EXTRACTED RECORDS.

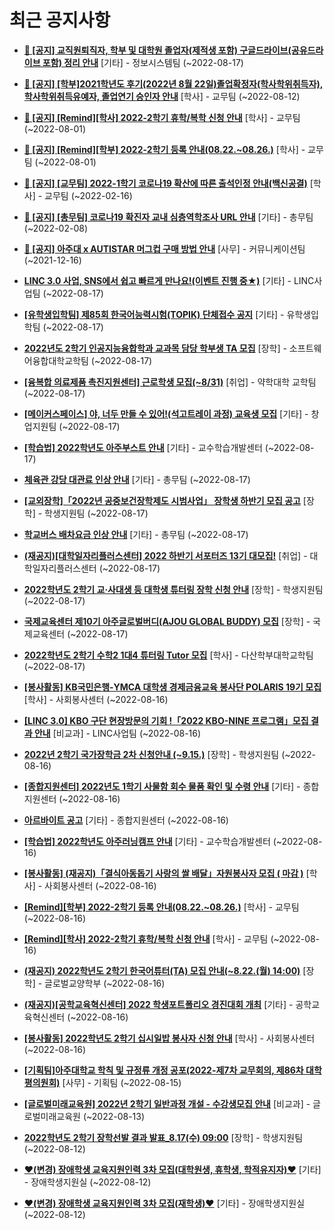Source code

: # 최근 공지사항

* **[📌 [공지] 교직원퇴직자, 학부 및 대학원 졸업자(제적생 포함) 구글드라이브(공유드라이브 포함) 정리 안내](http://ajou.ac.kr/kr/ajou/notice.do?mode=view&amp;articleNo=202858&amp;article.offset=0&amp;articleLimit=30)**
 [기타] - 정보시스템팀 (~2022-08-17)

* **[📌 [공지] [학부]2021학년도 후기(2022년 8월 22일)졸업확정자(학사학위취득자), 학사학위취득유예자, 졸업연기 승인자 안내](http://ajou.ac.kr/kr/ajou/notice.do?mode=view&amp;articleNo=202767&amp;article.offset=0&amp;articleLimit=30)**
 [학사] - 교무팀 (~2022-08-12)

* **[📌 [공지] [Remind][학사] 2022-2학기 휴학/복학 신청 안내](http://ajou.ac.kr/kr/ajou/notice.do?mode=view&amp;articleNo=202390&amp;article.offset=0&amp;articleLimit=30)**
 [학사] - 교무팀 (~2022-08-01)

* **[📌 [공지] [Remind][학부] 2022-2학기 등록 안내(08.22.~08.26.)](http://ajou.ac.kr/kr/ajou/notice.do?mode=view&amp;articleNo=202388&amp;article.offset=0&amp;articleLimit=30)**
 [학사] - 교무팀 (~2022-08-01)

* **[📌 [공지] [교무팀] 2022-1학기 코로나19 확산에 따른 출석인정 안내(백신공결)](http://ajou.ac.kr/kr/ajou/notice.do?mode=view&amp;articleNo=180913&amp;article.offset=0&amp;articleLimit=30)**
 [학사] - 교무팀 (~2022-02-16)

* **[📌 [공지] [총무팀] 코로나19 확진자 교내 심층역학조사 URL 안내](http://ajou.ac.kr/kr/ajou/notice.do?mode=view&amp;articleNo=180493&amp;article.offset=0&amp;articleLimit=30)**
 [기타] - 총무팀 (~2022-02-08)

* **[📌 [공지] 아주대 x AUTISTAR 머그컵 구매 방법 안내](http://ajou.ac.kr/kr/ajou/notice.do?mode=view&amp;articleNo=147976&amp;article.offset=0&amp;articleLimit=30)**
 [사무] - 커뮤니케이션팀 (~2021-12-16)

* **[LINC 3.0 사업, SNS에서 쉽고 빠르게 만나요!(이벤트 진행 중★)](http://ajou.ac.kr/kr/ajou/notice.do?mode=view&amp;articleNo=202862&amp;article.offset=0&amp;articleLimit=30)**
 [기타] - LINC사업팀 (~2022-08-17)

* **[[유학생입학팀] 제85회 한국어능력시험(TOPIK) 단체접수 공지](http://ajou.ac.kr/kr/ajou/notice.do?mode=view&amp;articleNo=202857&amp;article.offset=0&amp;articleLimit=30)**
 [기타] - 유학생입학팀 (~2022-08-17)

* **[2022년도 2학기 인공지능융합학과 교과목 담당 학부생 TA 모집](http://ajou.ac.kr/kr/ajou/notice.do?mode=view&amp;articleNo=202854&amp;article.offset=0&amp;articleLimit=30)**
 [장학] - 소프트웨어융합대학교학팀 (~2022-08-17)

* **[[융복합 의료제품 촉진지원센터] 근로학생 모집(~8/31)](http://ajou.ac.kr/kr/ajou/notice.do?mode=view&amp;articleNo=202848&amp;article.offset=0&amp;articleLimit=30)**
 [취업] - 약학대학 교학팀 (~2022-08-17)

* **[[메이커스페이스] 야, 너두 만들 수 있어!(석고트레이 과정) 교육생 모집](http://ajou.ac.kr/kr/ajou/notice.do?mode=view&amp;articleNo=202845&amp;article.offset=0&amp;articleLimit=30)**
 [기타] - 창업지원팀 (~2022-08-17)

* **[[학습법] 2022학년도 아주부스트 안내](http://ajou.ac.kr/kr/ajou/notice.do?mode=view&amp;articleNo=202843&amp;article.offset=0&amp;articleLimit=30)**
 [기타] - 교수학습개발센터 (~2022-08-17)

* **[체육관 강당 대관료 인상 안내](http://ajou.ac.kr/kr/ajou/notice.do?mode=view&amp;articleNo=202839&amp;article.offset=0&amp;articleLimit=30)**
 [기타] - 총무팀 (~2022-08-17)

* **[[교외장학]「2022년 공중보건장학제도 시범사업」 장학생 하반기 모집 공고](http://ajou.ac.kr/kr/ajou/notice.do?mode=view&amp;articleNo=202836&amp;article.offset=0&amp;articleLimit=30)**
 [장학] - 학생지원팀 (~2022-08-17)

* **[학교버스 배차요금 인상 안내](http://ajou.ac.kr/kr/ajou/notice.do?mode=view&amp;articleNo=202834&amp;article.offset=0&amp;articleLimit=30)**
 [기타] - 총무팀 (~2022-08-17)

* **[(재공지)[대학일자리플러스센터] 2022 하반기 서포터즈 13기 대모집!](http://ajou.ac.kr/kr/ajou/notice.do?mode=view&amp;articleNo=202831&amp;article.offset=0&amp;articleLimit=30)**
 [취업] - 대학일자리플러스센터 (~2022-08-17)

* **[2022학년도 2학기 교·사대생 등 대학생 튜터링 장학 신청 안내](http://ajou.ac.kr/kr/ajou/notice.do?mode=view&amp;articleNo=202830&amp;article.offset=0&amp;articleLimit=30)**
 [장학] - 학생지원팀 (~2022-08-17)

* **[국제교육센터 제10기 아주글로벌버디(AJOU GLOBAL BUDDY) 모집](http://ajou.ac.kr/kr/ajou/notice.do?mode=view&amp;articleNo=202828&amp;article.offset=0&amp;articleLimit=30)**
 [장학] - 국제교육센터 (~2022-08-17)

* **[2022학년도 2학기 수학2 1대4 튜터링 Tutor 모집](http://ajou.ac.kr/kr/ajou/notice.do?mode=view&amp;articleNo=202825&amp;article.offset=0&amp;articleLimit=30)**
 [학사] - 다산학부대학교학팀 (~2022-08-17)

* **[[봉사활동] KB국민은행-YMCA 대학생 경제금융교육 봉사단 POLARIS 19기 모집](http://ajou.ac.kr/kr/ajou/notice.do?mode=view&amp;articleNo=202814&amp;article.offset=0&amp;articleLimit=30)**
 [학사] - 사회봉사센터 (~2022-08-16)

* **[[LINC 3.0] KBO 구단 현장방문의 기회 !「2022 KBO-NINE 프로그램」모집 결과 안내](http://ajou.ac.kr/kr/ajou/notice.do?mode=view&amp;articleNo=202813&amp;article.offset=0&amp;articleLimit=30)**
 [비교과] - LINC사업팀 (~2022-08-16)

* **[2022년 2학기 국가장학금 2차 신청안내 (~9.15.)](http://ajou.ac.kr/kr/ajou/notice.do?mode=view&amp;articleNo=202805&amp;article.offset=0&amp;articleLimit=30)**
 [장학] - 학생지원팀 (~2022-08-16)

* **[[종합지원센터] 2022년도 1학기 사물함 회수 물품 확인 및 수령 안내](http://ajou.ac.kr/kr/ajou/notice.do?mode=view&amp;articleNo=202804&amp;article.offset=0&amp;articleLimit=30)**
 [기타] - 종합지원센터 (~2022-08-16)

* **[아르바이트 공고](http://ajou.ac.kr/kr/ajou/notice.do?mode=view&amp;articleNo=202798&amp;article.offset=0&amp;articleLimit=30)**
 [기타] - 종합지원센터 (~2022-08-16)

* **[[학습법] 2022학년도 아주러닝캠프 안내](http://ajou.ac.kr/kr/ajou/notice.do?mode=view&amp;articleNo=202795&amp;article.offset=0&amp;articleLimit=30)**
 [기타] - 교수학습개발센터 (~2022-08-16)

* **[[봉사활동] (재공지)「결식아동돕기 사랑의 쌀 배달」자원봉사자 모집 ( 마감 )](http://ajou.ac.kr/kr/ajou/notice.do?mode=view&amp;articleNo=202794&amp;article.offset=0&amp;articleLimit=30)**
 [학사] - 사회봉사센터 (~2022-08-16)

* **[[Remind][학부] 2022-2학기 등록 안내(08.22.~08.26.)](http://ajou.ac.kr/kr/ajou/notice.do?mode=view&amp;articleNo=202789&amp;article.offset=0&amp;articleLimit=30)**
 [학사] - 교무팀 (~2022-08-16)

* **[[Remind][학사] 2022-2학기 휴학/복학 신청 안내](http://ajou.ac.kr/kr/ajou/notice.do?mode=view&amp;articleNo=202788&amp;article.offset=0&amp;articleLimit=30)**
 [학사] - 교무팀 (~2022-08-16)

* **[(재공지) 2022학년도 2학기 한국어튜터(TA) 모집 안내(~8.22.(월) 14:00)](http://ajou.ac.kr/kr/ajou/notice.do?mode=view&amp;articleNo=202786&amp;article.offset=0&amp;articleLimit=30)**
 [장학] - 글로벌교양학부 (~2022-08-16)

* **[(재공지)[공학교육혁신센터] 2022 학생포트폴리오 경진대회 개최](http://ajou.ac.kr/kr/ajou/notice.do?mode=view&amp;articleNo=202785&amp;article.offset=0&amp;articleLimit=30)**
 [기타] - 공학교육혁신센터 (~2022-08-16)

* **[[봉사활동] 2022학년도 2학기 십시일밥 봉사자 신청 안내](http://ajou.ac.kr/kr/ajou/notice.do?mode=view&amp;articleNo=202783&amp;article.offset=0&amp;articleLimit=30)**
 [학사] - 사회봉사센터 (~2022-08-16)

* **[[기획팀]아주대학교 학칙 및 규정류 개정 공포(2022-제7차 교무회의, 제86차 대학평의원회)](http://ajou.ac.kr/kr/ajou/notice.do?mode=view&amp;articleNo=202777&amp;article.offset=0&amp;articleLimit=30)**
 [사무] - 기획팀 (~2022-08-15)

* **[[글로벌미래교육원] 2022년 2학기 일반과정 개설 - 수강생모집 안내](http://ajou.ac.kr/kr/ajou/notice.do?mode=view&amp;articleNo=202776&amp;article.offset=0&amp;articleLimit=30)**
 [비교과] - 글로벌미래교육원 (~2022-08-13)

* **[2022학년도 2학기 장학선발 결과 발표_8.17(수) 09:00](http://ajou.ac.kr/kr/ajou/notice.do?mode=view&amp;articleNo=202770&amp;article.offset=0&amp;articleLimit=30)**
 [장학] - 학생지원팀 (~2022-08-12)

* **[♥(변경) 장애학생 교육지원인력 3차 모집(대학원생, 휴학생, 학적유지자)♥](http://ajou.ac.kr/kr/ajou/notice.do?mode=view&amp;articleNo=202764&amp;article.offset=0&amp;articleLimit=30)**
 [기타] - 장애학생지원실 (~2022-08-12)

* **[♥(변경) 장애학생 교육지원인력 3차 모집(재학생)♥](http://ajou.ac.kr/kr/ajou/notice.do?mode=view&amp;articleNo=202763&amp;article.offset=0&amp;articleLimit=30)**
 [기타] - 장애학생지원실 (~2022-08-12)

WHAT NEEDS TO BE DONE.
Out of the records, collect only those lines that contain the string "글로벌미래교육원".

TASK OUTPUT.
* **[[글로벌미래교육원] 2022년 2학기 일반과정 개설 - 수강생모집 안내](http://ajou.ac.kr/kr/ajou/notice.do?mode=view&amp;articleNo=202776&amp;article.offset=0&amp;articleLimit=30)**
 [비교과] - 글로벌미래교육원 (~2022-08-13)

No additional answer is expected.